Marihuana is a Schedule I controlled substance. Article 4476-15 (Controlled Substances Act), § 2.03(d)(10), V.A.C.S. Its knowing or intentional delivery is prohibited by § 4.05(d) of Article 4476-15, supra. The term “delivery” includes an offer to sell a controlled substance. § 1.02(8) of Article 4476-15, supra.3 Since an offer to sell marijuana comes within the meaning of “delivery,” a person who knowingly or intentionally offers to sell marihuana commits an offense. However, the inquiry does not end there, as it must next be determined whether a particular offer to sell is a felony or misdemeanor.

§ 4.05(d) of Article 4476-15, supra, as stated above, makes it an offense to knowingly or intentionally deliver (offer to sell) marihuana.4 Except as provided in § 4.05(f) of Article 4476-15, supra, a knowing or intentional delivery (offer to sell) of marihuana is a felony of the third degree. § 4.05(e) of Article 4476-15, supra.5 Under § 4.05(f) of Article 4476-15, supra,6 the knowing or intentional delivery (offer to sell) of marihuana is a Class B misdemeanor if the actor delivers (offers to sell) one-fourth ounce or less without receiving remuneration. Consequently, since the indictment in this case failed to allege the quantity of marihuana which was offered to be sold or whether the offer to sell was for remuneration, it does not allege a felony offense. Suarez v. State, supra, at 603, and cases there cited.

The judgment is reversed and the cause is remanded for proceedings consistent with this opinion.

. The statutory spelling of the drug is marih uana. See § 1.02(17) and § 4.02 of Article 4476-15, V.A.C.S. (Controlled Substances Act).

. Nothing herein precludes re-indictment consistent herewith. Suarez v. State, supra, at 602, footnote one.

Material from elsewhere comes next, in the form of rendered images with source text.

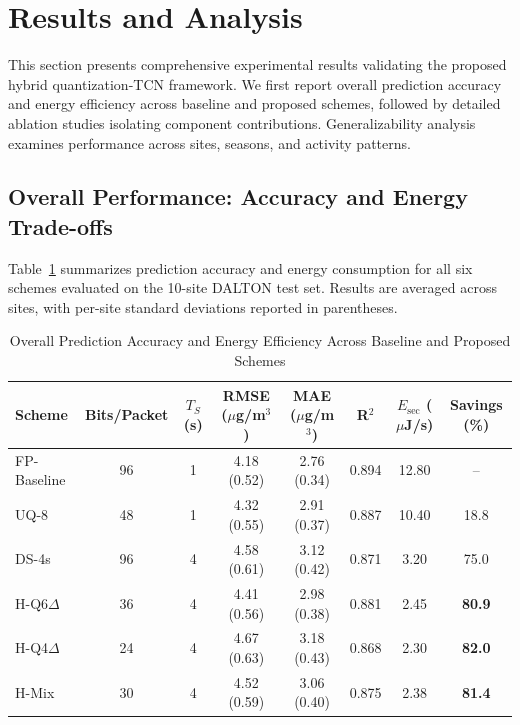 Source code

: \section{Results and Analysis}
\label{sec:results}

This section presents comprehensive experimental results validating the proposed hybrid quantization-TCN framework. We first report overall prediction accuracy and energy efficiency across baseline and proposed schemes, followed by detailed ablation studies isolating component contributions. Generalizability analysis examines performance across sites, seasons, and activity patterns.

\subsection{Overall Performance: Accuracy and Energy Trade-offs}

Table~\ref{tab:overall_performance} summarizes prediction accuracy and energy consumption for all six schemes evaluated on the 10-site DALTON test set. Results are averaged across sites, with per-site standard deviations reported in parentheses.

\begin{table}[t]
\centering
\caption{Overall Prediction Accuracy and Energy Efficiency Across Baseline and Proposed Schemes}
\label{tab:overall_performance}
\begin{tabular}{lccccccc}
\toprule
\textbf{Scheme} & \textbf{Bits/Packet} & \textbf{$T_S$ (s)} & \textbf{RMSE ($\mu$g/m$^3$)} & \textbf{MAE ($\mu$g/m$^3$)} & \textbf{R$^2$} & \textbf{$E_{\text{sec}}$ ($\mu$J/s)} & \textbf{Savings (\%)} \\
\midrule
FP-Baseline & 96 & 1 & 4.18 (0.52) & 2.76 (0.34) & 0.894 & 12.80 & -- \\
UQ-8 & 48 & 1 & 4.32 (0.55) & 2.91 (0.37) & 0.887 & 10.40 & 18.8 \\
DS-4s & 96 & 4 & 4.58 (0.61) & 3.12 (0.42) & 0.871 & 3.20 & 75.0 \\
\midrule
H-Q6$\Delta$ & 36 & 4 & 4.41 (0.56) & 2.98 (0.38) & 0.881 & 2.45 & \textbf{80.9} \\
H-Q4$\Delta$ & 24 & 4 & 4.67 (0.63) & 3.18 (0.43) & 0.868 & 2.30 & \textbf{82.0} \\
H-Mix & 30 & 4 & 4.52 (0.59) & 3.06 (0.40) & 0.875 & 2.38 & \textbf{81.4} \\
\bottomrule
\end{tabular}
\end{table}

. § 1.02(8) of Article 4476-15, supra, provides:

“ ‘Deliver’ or ‘delivery’ means the actual or constructive transfer from one person to another of a controlled substance, whether or not there is an agency relationship. For purposes of this Act, it also includes an offer to sell a controlled substance. Proof of an offer to sell must be corroborated by a person other than the offeree or by evidence other than a statement of the offeree.”

. § 4.05(d) of Article 4476-15, supra, provides:

“Except as otherwise provided by this Act, a person commits an offense if he knowingly or intentionally delivers marihuana.”

. § 4.05(e) of Article 4476-15, supra, provides:

“Except as provided in Subsection (f) of this section, an offense under Subsection (d) of this section is a felony of the third degree.”

. § 4.05(f) of Article 4476-15, supra, provides:

“An offense under Subsection (d) is a Class B misdemeanor if the actor delivers one-fourth ounce or less without receiving remuneration.”